- **WHAT YOU HAVE TO DO**: Once the pictures are set aside, reproduce all of the records exactly.

(Beginning of DATASET ENTRIES)

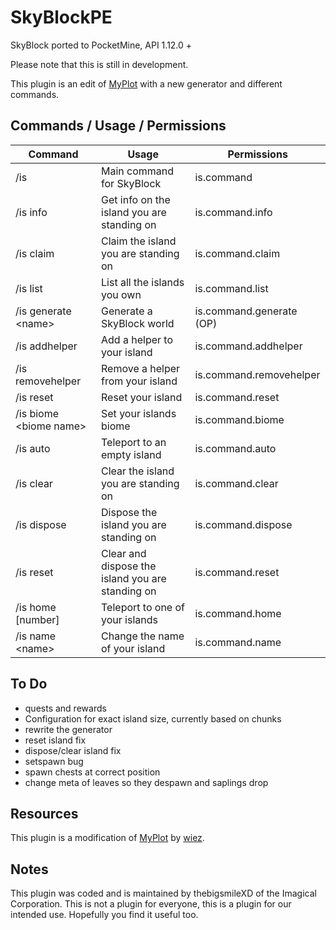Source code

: # SkyBlockPE
SkyBlock ported to PocketMine, API 1.12.0 +

Please note that this is still in development.

This plugin is an edit of [MyPlot](https://github.com/wiez/MyPlot) with a new generator and different commands.

## Commands / Usage / Permissions

Command | Usage | Permissions |
------- | ------- | ------- |
/is|Main command for SkyBlock|is.command
/is info|Get info on the island you are standing on|is.command.info
/is claim|Claim the island you are standing on|is.command.claim
/is list|List all the islands you own|is.command.list
/is generate \<name\>|Generate a SkyBlock world|is.command.generate (OP)
/is addhelper|Add a helper to your island|is.command.addhelper
/is removehelper|Remove a helper from your island|is.command.removehelper
/is reset|Reset your island|is.command.reset
/is biome \<biome name\>|Set your islands biome|is.command.biome
/is auto|Teleport to an empty island|is.command.auto
/is clear|Clear the island you are standing on|is.command.clear
/is dispose|Dispose the island you are standing on|is.command.dispose
/is reset|Clear and dispose the island you are standing on|is.command.reset
/is home [number]|Teleport to one of your islands|is.command.home
/is name \<name\>|Change the name of your island|is.command.name

## To Do
 - quests and rewards
 - Configuration for exact island size, currently based on chunks
 - rewrite the generator
 - reset island fix
 - dispose/clear island fix
 - setspawn bug
 - spawn chests at correct position
 - change meta of leaves so they despawn and saplings drop

## Resources

This plugin is a modification of [MyPlot](https://github.com/wiez/MyPlot) by [wiez](https://github.com/wiez).

## Notes

This plugin was coded and is maintained by thebigsmileXD of the Imagical Corporation. This is not a plugin for everyone, this is a plugin for our intended use. Hopefully you find it useful too.

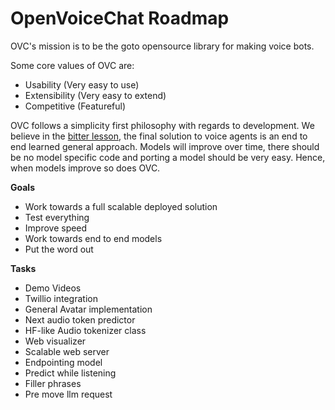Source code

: # OpenVoiceChat Roadmap

OVC's mission is to be the goto opensource library for making
voice bots.

Some core values of OVC are: 
- Usability (Very easy to use)
- Extensibility (Very easy to extend)
- Competitive (Featureful)

OVC follows a simplicity first philosophy with regards to 
development. We believe in the [bitter lesson](http://www.incompleteideas.net/IncIdeas/BitterLesson.html),
the final solution to voice agents is an end to end learned general approach.
Models will improve over time, there should be no 
model specific code and porting a model should be very easy.
Hence, when models improve so does OVC.

**Goals**
- Work towards a full scalable deployed solution
- Test everything
- Improve speed
- Work towards end to end models
- Put the word out

**Tasks**
- Demo Videos
- Twillio integration
- General Avatar implementation
- Next audio token predictor
- HF-like Audio tokenizer class
- Web visualizer
- Scalable web server
- Endpointing model
- Predict while listening
- Filler phrases
- Pre move llm request









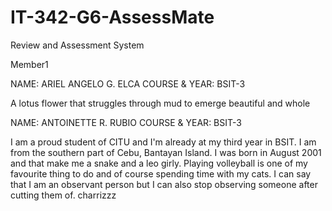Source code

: # IT-342-G6-AssessMate
Review and Assessment System

Member1

NAME: ARIEL ANGELO G. ELCA
COURSE & YEAR: BSIT-3

A lotus flower that struggles through mud to emerge beautiful  and whole

NAME: ANTOINETTE R. RUBIO
COURSE & YEAR: BSIT-3

I am a proud student of CITU and I'm already at my third year in BSIT. I am from the southern part of Cebu, Bantayan Island. I was born in August 2001 and that make me a snake and a leo girly. Playing volleyball is one of my favourite thing to do and of course spending time with my cats. I can say that I am an observant person but I can also stop observing someone after cutting them of. charrizzz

(End of DATASET ENTRIES)

- **TASK SOLUTION**:
Source code

: # SkyBlockPE
SkyBlock ported to PocketMine, API 1.12.0 +

Please note that this is still in development.

This plugin is an edit of [MyPlot](https://github.com/wiez/MyPlot) with a new generator and different commands.

## Commands / Usage / Permissions

Command | Usage | Permissions |
------- | ------- | ------- |
/is|Main command for SkyBlock|is.command
/is info|Get info on the island you are standing on|is.command.info
/is claim|Claim the island you are standing on|is.command.claim
/is list|List all the islands you own|is.command.list
/is generate \<name\>|Generate a SkyBlock world|is.command.generate (OP)
/is addhelper|Add a helper to your island|is.command.addhelper
/is removehelper|Remove a helper from your island|is.command.removehelper
/is reset|Reset your island|is.command.reset
/is biome \<biome name\>|Set your islands biome|is.command.biome
/is auto|Teleport to an empty island|is.command.auto
/is clear|Clear the island you are standing on|is.command.clear
/is dispose|Dispose the island you are standing on|is.command.dispose
/is reset|Clear and dispose the island you are standing on|is.command.reset
/is home [number]|Teleport to one of your islands|is.command.home
/is name \<name\>|Change the name of your island|is.command.name

## To Do
 - quests and rewards
 - Configuration for exact island size, currently based on chunks
 - rewrite the generator
 - reset island fix
 - dispose/clear island fix
 - setspawn bug
 - spawn chests at correct position
 - change meta of leaves so they despawn and saplings drop

## Resources

This plugin is a modification of [MyPlot](https://github.com/wiez/MyPlot) by [wiez](https://github.com/wiez).

## Notes

This plugin was coded and is maintained by thebigsmileXD of the Imagical Corporation. This is not a plugin for everyone, this is a plugin for our intended use. Hopefully you find it useful too.

Source code

: # OpenVoiceChat Roadmap

OVC's mission is to be the goto opensource library for making
voice bots.

Some core values of OVC are: 
- Usability (Very easy to use)
- Extensibility (Very easy to extend)
- Competitive (Featureful)

OVC follows a simplicity first philosophy with regards to 
development. We believe in the [bitter lesson](http://www.incompleteideas.net/IncIdeas/BitterLesson.html),
the final solution to voice agents is an end to end learned general approach.
Models will improve over time, there should be no 
model specific code and porting a model should be very easy.
Hence, when models improve so does OVC.

**Goals**
- Work towards a full scalable deployed solution
- Test everything
- Improve speed
- Work towards end to end models
- Put the word out

**Tasks**
- Demo Videos
- Twillio integration
- General Avatar implementation
- Next audio token predictor
- HF-like Audio tokenizer class
- Web visualizer
- Scalable web server
- Endpointing model
- Predict while listening
- Filler phrases
- Pre move llm request









Source code

: # IT-342-G6-AssessMate
Review and Assessment System

Member1

NAME: ARIEL ANGELO G. ELCA
COURSE & YEAR: BSIT-3

A lotus flower that struggles through mud to emerge beautiful  and whole

NAME: ANTOINETTE R. RUBIO
COURSE & YEAR: BSIT-3

I am a proud student of CITU and I'm already at my third year in BSIT. I am from the southern part of Cebu, Bantayan Island. I was born in August 2001 and that make me a snake and a leo girly. Playing volleyball is one of my favourite thing to do and of course spending time with my cats. I can say that I am an observant person but I can also stop observing someone after cutting them of. charrizzz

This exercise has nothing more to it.